Top of Recorded information
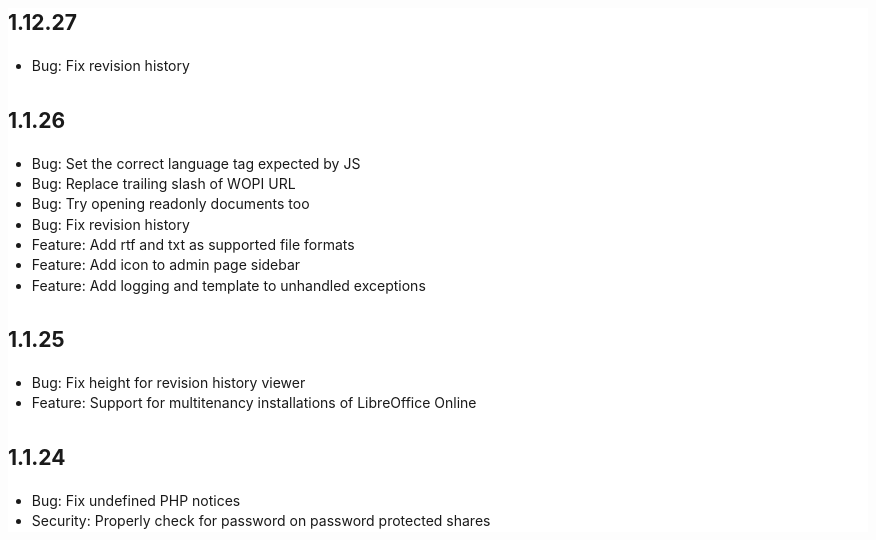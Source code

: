 ## 1.12.27
- Bug: Fix revision history

## 1.1.26
- Bug: Set the correct language tag expected by JS
- Bug: Replace trailing slash of WOPI URL
- Bug: Try opening readonly documents too
- Bug: Fix revision history
- Feature: Add rtf and txt as supported file formats
- Feature: Add icon to admin page sidebar
- Feature: Add logging and template to unhandled exceptions

## 1.1.25
- Bug: Fix height for revision history viewer
- Feature: Support for multitenancy installations of LibreOffice Online

## 1.1.24
- Bug: Fix undefined PHP notices
- Security: Properly check for password on password protected shares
Bottom of Recorded information
▶ [Exercise directions] Output every entry word for word, but omit the pictures.

▶ [Task result]
Source code

: ## 1.12.27
- Bug: Fix revision history

## 1.1.26
- Bug: Set the correct language tag expected by JS
- Bug: Replace trailing slash of WOPI URL
- Bug: Try opening readonly documents too
- Bug: Fix revision history
- Feature: Add rtf and txt as supported file formats
- Feature: Add icon to admin page sidebar
- Feature: Add logging and template to unhandled exceptions

## 1.1.25
- Bug: Fix height for revision history viewer
- Feature: Support for multitenancy installations of LibreOffice Online

## 1.1.24
- Bug: Fix undefined PHP notices
- Security: Properly check for password on password protected shares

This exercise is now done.